Collected data
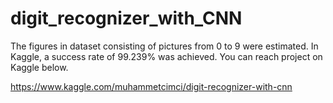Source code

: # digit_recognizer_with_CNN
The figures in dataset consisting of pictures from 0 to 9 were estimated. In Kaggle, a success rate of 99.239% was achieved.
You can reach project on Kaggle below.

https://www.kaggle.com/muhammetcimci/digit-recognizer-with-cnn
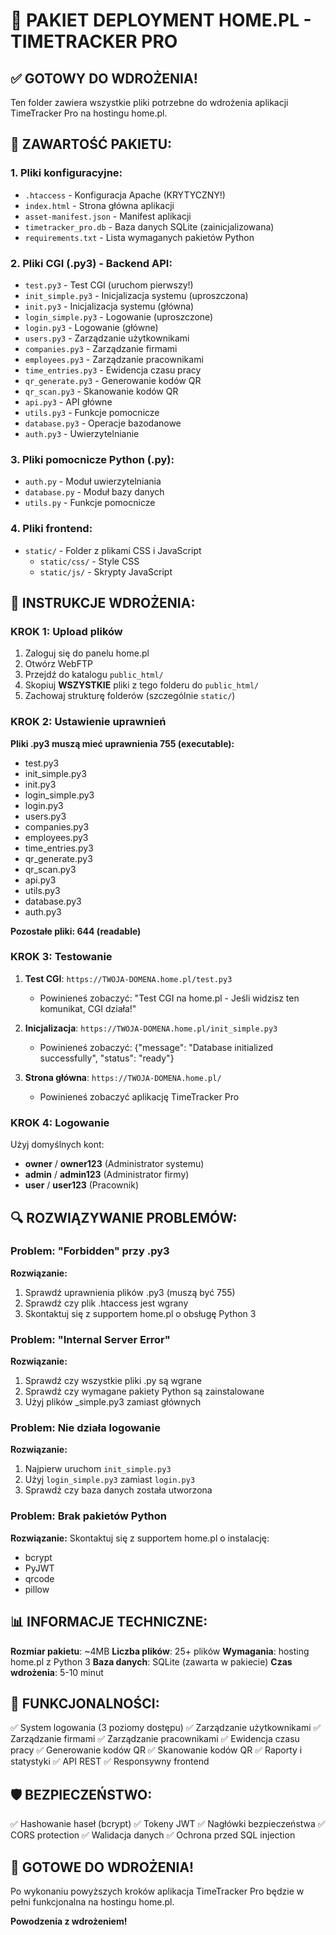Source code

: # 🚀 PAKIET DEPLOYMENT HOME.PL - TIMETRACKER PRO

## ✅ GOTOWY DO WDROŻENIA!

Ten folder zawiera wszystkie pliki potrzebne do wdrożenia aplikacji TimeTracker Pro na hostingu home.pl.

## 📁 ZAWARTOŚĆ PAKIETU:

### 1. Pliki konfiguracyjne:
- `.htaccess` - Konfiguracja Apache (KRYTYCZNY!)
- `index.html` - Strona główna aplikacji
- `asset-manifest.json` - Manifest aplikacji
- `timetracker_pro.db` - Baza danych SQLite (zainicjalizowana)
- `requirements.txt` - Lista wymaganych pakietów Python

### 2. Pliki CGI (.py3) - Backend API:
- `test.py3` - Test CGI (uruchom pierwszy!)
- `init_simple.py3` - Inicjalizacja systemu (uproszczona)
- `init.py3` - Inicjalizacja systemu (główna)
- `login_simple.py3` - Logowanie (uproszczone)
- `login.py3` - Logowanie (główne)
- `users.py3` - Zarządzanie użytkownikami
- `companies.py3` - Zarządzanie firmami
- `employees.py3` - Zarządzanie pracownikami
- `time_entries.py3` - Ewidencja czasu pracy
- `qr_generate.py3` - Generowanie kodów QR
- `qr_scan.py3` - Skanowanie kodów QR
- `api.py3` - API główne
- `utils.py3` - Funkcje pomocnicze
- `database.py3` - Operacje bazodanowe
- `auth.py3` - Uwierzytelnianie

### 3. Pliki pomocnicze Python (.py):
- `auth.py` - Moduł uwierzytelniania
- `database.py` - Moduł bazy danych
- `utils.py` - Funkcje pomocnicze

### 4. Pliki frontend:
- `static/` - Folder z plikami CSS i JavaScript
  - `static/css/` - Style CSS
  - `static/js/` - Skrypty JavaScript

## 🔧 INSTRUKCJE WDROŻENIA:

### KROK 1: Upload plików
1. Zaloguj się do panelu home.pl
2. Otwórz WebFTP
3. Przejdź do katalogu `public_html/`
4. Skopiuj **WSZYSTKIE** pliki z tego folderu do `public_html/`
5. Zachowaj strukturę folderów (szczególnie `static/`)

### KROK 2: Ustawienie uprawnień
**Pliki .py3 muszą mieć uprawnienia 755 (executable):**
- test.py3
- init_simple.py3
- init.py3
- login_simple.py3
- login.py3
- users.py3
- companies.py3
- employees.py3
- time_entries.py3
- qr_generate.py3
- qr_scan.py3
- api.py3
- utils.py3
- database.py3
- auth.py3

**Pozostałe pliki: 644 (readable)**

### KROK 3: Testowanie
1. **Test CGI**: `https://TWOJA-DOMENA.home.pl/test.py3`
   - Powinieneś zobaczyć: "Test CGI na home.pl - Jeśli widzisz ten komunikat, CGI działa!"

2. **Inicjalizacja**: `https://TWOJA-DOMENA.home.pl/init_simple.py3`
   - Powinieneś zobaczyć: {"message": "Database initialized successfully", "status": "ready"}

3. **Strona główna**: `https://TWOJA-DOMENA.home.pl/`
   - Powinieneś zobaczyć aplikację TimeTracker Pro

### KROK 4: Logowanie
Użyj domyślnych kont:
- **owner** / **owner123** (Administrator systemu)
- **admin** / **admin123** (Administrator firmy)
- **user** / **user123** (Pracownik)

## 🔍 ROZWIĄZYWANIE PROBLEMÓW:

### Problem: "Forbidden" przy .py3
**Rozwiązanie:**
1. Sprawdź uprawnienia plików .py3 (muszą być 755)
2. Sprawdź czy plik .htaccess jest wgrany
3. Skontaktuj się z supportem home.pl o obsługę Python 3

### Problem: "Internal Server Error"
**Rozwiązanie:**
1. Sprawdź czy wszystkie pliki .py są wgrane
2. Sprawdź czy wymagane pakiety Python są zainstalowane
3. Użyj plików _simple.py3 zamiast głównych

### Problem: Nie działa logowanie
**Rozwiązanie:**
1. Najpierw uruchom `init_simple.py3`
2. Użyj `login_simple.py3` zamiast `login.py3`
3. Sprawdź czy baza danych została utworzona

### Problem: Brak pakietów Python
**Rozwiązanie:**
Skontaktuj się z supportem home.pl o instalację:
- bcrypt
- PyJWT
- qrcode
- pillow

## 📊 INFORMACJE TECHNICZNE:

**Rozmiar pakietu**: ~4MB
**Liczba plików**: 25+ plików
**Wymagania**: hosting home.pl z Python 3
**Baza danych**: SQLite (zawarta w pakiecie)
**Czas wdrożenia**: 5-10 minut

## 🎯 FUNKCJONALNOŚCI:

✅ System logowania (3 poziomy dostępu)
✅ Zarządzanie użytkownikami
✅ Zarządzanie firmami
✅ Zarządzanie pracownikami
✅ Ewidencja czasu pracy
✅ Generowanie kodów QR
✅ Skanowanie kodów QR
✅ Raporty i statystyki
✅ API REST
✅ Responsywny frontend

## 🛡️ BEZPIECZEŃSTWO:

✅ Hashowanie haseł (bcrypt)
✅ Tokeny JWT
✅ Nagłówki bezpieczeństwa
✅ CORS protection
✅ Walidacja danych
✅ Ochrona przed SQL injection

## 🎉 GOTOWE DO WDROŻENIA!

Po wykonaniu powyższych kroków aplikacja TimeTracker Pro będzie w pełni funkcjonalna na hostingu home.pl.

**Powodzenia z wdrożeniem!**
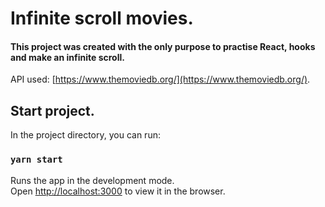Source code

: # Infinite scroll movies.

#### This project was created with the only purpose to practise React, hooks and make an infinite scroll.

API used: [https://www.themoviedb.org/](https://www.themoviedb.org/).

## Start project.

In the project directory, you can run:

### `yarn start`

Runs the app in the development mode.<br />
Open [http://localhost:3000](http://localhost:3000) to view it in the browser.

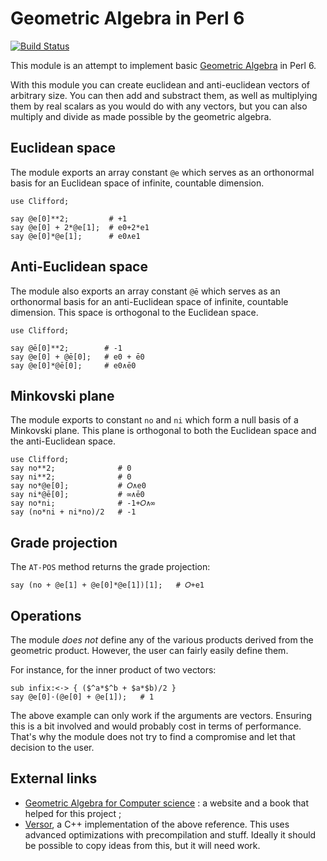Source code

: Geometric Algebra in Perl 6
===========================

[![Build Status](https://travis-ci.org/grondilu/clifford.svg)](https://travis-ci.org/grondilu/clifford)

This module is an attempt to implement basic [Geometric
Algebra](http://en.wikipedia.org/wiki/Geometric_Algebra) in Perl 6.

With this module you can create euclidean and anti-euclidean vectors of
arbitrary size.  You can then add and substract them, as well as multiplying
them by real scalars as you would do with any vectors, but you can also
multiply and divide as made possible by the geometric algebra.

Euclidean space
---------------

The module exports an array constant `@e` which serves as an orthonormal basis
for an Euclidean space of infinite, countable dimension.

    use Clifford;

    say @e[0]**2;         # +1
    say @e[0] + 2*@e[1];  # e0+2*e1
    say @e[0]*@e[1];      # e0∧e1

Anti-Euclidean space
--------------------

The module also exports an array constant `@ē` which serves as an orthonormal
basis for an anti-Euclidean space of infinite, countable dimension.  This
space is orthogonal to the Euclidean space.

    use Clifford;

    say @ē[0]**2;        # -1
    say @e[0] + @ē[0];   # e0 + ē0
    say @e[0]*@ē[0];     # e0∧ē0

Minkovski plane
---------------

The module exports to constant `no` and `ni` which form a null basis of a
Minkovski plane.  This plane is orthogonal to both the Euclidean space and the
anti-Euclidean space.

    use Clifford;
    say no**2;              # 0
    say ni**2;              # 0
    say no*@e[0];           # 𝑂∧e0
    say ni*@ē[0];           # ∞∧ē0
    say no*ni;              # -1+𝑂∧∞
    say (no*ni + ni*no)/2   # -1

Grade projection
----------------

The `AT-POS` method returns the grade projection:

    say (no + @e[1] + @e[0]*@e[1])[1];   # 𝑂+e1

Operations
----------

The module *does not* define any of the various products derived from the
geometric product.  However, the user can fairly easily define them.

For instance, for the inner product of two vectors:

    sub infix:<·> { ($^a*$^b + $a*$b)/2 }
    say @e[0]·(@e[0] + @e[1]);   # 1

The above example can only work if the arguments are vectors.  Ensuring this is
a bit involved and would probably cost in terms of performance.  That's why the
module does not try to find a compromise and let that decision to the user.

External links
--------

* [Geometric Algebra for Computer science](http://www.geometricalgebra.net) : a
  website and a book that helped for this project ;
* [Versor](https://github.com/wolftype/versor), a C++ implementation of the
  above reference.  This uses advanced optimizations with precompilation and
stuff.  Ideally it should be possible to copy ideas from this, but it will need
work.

* **WHAT YOU NEED TO DO**
Of all the entries above, output exactly the lines between the one holding "2. Sprawdź czy wymagane" and the one holding "## 🎉 GOTOWE DO WDROŻENIA!", inclusive.

* **REPLY**
2. Sprawdź czy wymagane pakiety Python są zainstalowane
3. Użyj plików _simple.py3 zamiast głównych

### Problem: Nie działa logowanie
**Rozwiązanie:**
1. Najpierw uruchom `init_simple.py3`
2. Użyj `login_simple.py3` zamiast `login.py3`
3. Sprawdź czy baza danych została utworzona

### Problem: Brak pakietów Python
**Rozwiązanie:**
Skontaktuj się z supportem home.pl o instalację:
- bcrypt
- PyJWT
- qrcode
- pillow

## 📊 INFORMACJE TECHNICZNE:

**Rozmiar pakietu**: ~4MB
**Liczba plików**: 25+ plików
**Wymagania**: hosting home.pl z Python 3
**Baza danych**: SQLite (zawarta w pakiecie)
**Czas wdrożenia**: 5-10 minut

## 🎯 FUNKCJONALNOŚCI:

✅ System logowania (3 poziomy dostępu)
✅ Zarządzanie użytkownikami
✅ Zarządzanie firmami
✅ Zarządzanie pracownikami
✅ Ewidencja czasu pracy
✅ Generowanie kodów QR
✅ Skanowanie kodów QR
✅ Raporty i statystyki
✅ API REST
✅ Responsywny frontend

## 🛡️ BEZPIECZEŃSTWO:

✅ Hashowanie haseł (bcrypt)
✅ Tokeny JWT
✅ Nagłówki bezpieczeństwa
✅ CORS protection
✅ Walidacja danych
✅ Ochrona przed SQL injection

## 🎉 GOTOWE DO WDROŻENIA!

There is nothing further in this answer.